Top of GIVEN ENTRIES

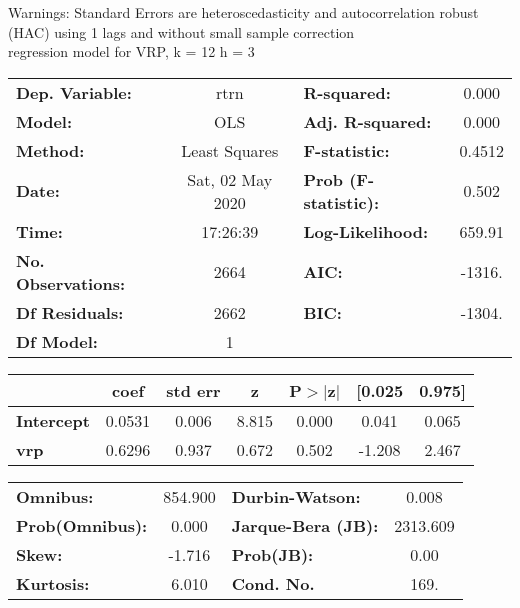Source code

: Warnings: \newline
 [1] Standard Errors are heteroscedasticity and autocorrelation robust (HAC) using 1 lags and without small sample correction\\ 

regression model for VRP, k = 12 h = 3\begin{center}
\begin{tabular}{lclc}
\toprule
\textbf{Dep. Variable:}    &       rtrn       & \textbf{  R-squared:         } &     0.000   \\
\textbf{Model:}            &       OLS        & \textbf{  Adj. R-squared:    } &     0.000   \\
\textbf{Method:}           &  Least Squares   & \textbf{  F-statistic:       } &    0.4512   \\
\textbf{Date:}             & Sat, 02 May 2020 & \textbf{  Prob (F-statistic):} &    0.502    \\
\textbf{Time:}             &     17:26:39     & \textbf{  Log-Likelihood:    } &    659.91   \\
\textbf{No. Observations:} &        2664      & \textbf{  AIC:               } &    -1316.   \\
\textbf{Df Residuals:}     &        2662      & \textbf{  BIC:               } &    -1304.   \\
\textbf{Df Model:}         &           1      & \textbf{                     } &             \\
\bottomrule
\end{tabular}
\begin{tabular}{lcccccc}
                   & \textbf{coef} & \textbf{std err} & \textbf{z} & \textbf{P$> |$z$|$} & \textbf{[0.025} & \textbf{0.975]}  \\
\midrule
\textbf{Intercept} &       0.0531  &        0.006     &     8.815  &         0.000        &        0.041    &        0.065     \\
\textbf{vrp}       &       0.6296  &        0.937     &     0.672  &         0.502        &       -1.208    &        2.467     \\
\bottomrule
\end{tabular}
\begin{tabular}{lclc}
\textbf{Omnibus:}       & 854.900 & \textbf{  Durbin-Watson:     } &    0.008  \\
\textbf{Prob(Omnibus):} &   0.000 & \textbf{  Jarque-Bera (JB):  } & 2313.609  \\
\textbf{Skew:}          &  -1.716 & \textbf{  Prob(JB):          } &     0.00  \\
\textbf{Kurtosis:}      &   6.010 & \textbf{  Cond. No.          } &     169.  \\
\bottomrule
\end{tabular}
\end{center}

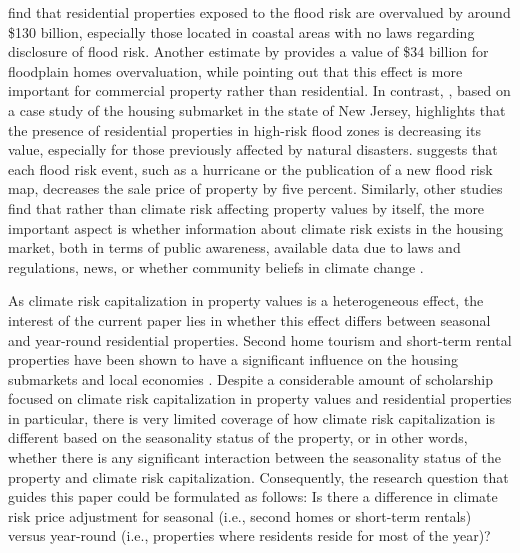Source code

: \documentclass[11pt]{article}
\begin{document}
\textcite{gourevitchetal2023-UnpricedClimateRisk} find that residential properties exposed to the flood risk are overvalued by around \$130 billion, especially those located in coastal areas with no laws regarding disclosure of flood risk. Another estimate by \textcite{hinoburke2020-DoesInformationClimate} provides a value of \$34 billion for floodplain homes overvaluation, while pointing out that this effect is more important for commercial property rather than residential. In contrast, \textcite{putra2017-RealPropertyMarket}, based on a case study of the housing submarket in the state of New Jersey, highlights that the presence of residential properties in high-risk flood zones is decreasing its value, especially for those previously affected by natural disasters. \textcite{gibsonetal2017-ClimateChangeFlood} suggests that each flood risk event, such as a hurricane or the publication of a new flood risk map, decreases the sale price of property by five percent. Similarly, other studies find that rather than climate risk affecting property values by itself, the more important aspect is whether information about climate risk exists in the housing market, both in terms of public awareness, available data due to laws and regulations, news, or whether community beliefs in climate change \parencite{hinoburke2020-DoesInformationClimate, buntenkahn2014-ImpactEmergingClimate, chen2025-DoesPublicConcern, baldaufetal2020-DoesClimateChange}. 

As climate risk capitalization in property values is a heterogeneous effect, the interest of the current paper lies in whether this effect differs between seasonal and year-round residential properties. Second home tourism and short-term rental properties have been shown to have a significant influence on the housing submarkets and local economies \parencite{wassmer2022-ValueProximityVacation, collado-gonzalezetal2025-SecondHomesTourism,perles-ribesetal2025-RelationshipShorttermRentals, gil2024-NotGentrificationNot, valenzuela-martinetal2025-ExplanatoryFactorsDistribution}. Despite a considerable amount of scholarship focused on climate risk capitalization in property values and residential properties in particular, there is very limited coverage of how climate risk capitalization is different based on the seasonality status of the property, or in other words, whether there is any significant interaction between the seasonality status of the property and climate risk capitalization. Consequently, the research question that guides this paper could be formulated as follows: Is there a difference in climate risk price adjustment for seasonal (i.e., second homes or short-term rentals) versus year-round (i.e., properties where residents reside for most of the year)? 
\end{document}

Bottom of GIVEN ENTRIES

WHAT THE TASK ASKS:
Return all of the entries exactly as written, but drop any pictures they hold.

RESULT:
Source code

: Warnings: \newline
 [1] Standard Errors are heteroscedasticity and autocorrelation robust (HAC) using 1 lags and without small sample correction\\ 

regression model for VRP, k = 12 h = 3\begin{center}
\begin{tabular}{lclc}
\toprule
\textbf{Dep. Variable:}    &       rtrn       & \textbf{  R-squared:         } &     0.000   \\
\textbf{Model:}            &       OLS        & \textbf{  Adj. R-squared:    } &     0.000   \\
\textbf{Method:}           &  Least Squares   & \textbf{  F-statistic:       } &    0.4512   \\
\textbf{Date:}             & Sat, 02 May 2020 & \textbf{  Prob (F-statistic):} &    0.502    \\
\textbf{Time:}             &     17:26:39     & \textbf{  Log-Likelihood:    } &    659.91   \\
\textbf{No. Observations:} &        2664      & \textbf{  AIC:               } &    -1316.   \\
\textbf{Df Residuals:}     &        2662      & \textbf{  BIC:               } &    -1304.   \\
\textbf{Df Model:}         &           1      & \textbf{                     } &             \\
\bottomrule
\end{tabular}
\begin{tabular}{lcccccc}
                   & \textbf{coef} & \textbf{std err} & \textbf{z} & \textbf{P$> |$z$|$} & \textbf{[0.025} & \textbf{0.975]}  \\
\midrule
\textbf{Intercept} &       0.0531  &        0.006     &     8.815  &         0.000        &        0.041    &        0.065     \\
\textbf{vrp}       &       0.6296  &        0.937     &     0.672  &         0.502        &       -1.208    &        2.467     \\
\bottomrule
\end{tabular}
\begin{tabular}{lclc}
\textbf{Omnibus:}       & 854.900 & \textbf{  Durbin-Watson:     } &    0.008  \\
\textbf{Prob(Omnibus):} &   0.000 & \textbf{  Jarque-Bera (JB):  } & 2313.609  \\
\textbf{Skew:}          &  -1.716 & \textbf{  Prob(JB):          } &     0.00  \\
\textbf{Kurtosis:}      &   6.010 & \textbf{  Cond. No.          } &     169.  \\
\bottomrule
\end{tabular}
\end{center}

Source code

: \documentclass[11pt]{article}
\begin{document}
\textcite{gourevitchetal2023-UnpricedClimateRisk} find that residential properties exposed to the flood risk are overvalued by around \$130 billion, especially those located in coastal areas with no laws regarding disclosure of flood risk. Another estimate by \textcite{hinoburke2020-DoesInformationClimate} provides a value of \$34 billion for floodplain homes overvaluation, while pointing out that this effect is more important for commercial property rather than residential. In contrast, \textcite{putra2017-RealPropertyMarket}, based on a case study of the housing submarket in the state of New Jersey, highlights that the presence of residential properties in high-risk flood zones is decreasing its value, especially for those previously affected by natural disasters. \textcite{gibsonetal2017-ClimateChangeFlood} suggests that each flood risk event, such as a hurricane or the publication of a new flood risk map, decreases the sale price of property by five percent. Similarly, other studies find that rather than climate risk affecting property values by itself, the more important aspect is whether information about climate risk exists in the housing market, both in terms of public awareness, available data due to laws and regulations, news, or whether community beliefs in climate change \parencite{hinoburke2020-DoesInformationClimate, buntenkahn2014-ImpactEmergingClimate, chen2025-DoesPublicConcern, baldaufetal2020-DoesClimateChange}. 

As climate risk capitalization in property values is a heterogeneous effect, the interest of the current paper lies in whether this effect differs between seasonal and year-round residential properties. Second home tourism and short-term rental properties have been shown to have a significant influence on the housing submarkets and local economies \parencite{wassmer2022-ValueProximityVacation, collado-gonzalezetal2025-SecondHomesTourism,perles-ribesetal2025-RelationshipShorttermRentals, gil2024-NotGentrificationNot, valenzuela-martinetal2025-ExplanatoryFactorsDistribution}. Despite a considerable amount of scholarship focused on climate risk capitalization in property values and residential properties in particular, there is very limited coverage of how climate risk capitalization is different based on the seasonality status of the property, or in other words, whether there is any significant interaction between the seasonality status of the property and climate risk capitalization. Consequently, the research question that guides this paper could be formulated as follows: Is there a difference in climate risk price adjustment for seasonal (i.e., second homes or short-term rentals) versus year-round (i.e., properties where residents reside for most of the year)? 
\end{document}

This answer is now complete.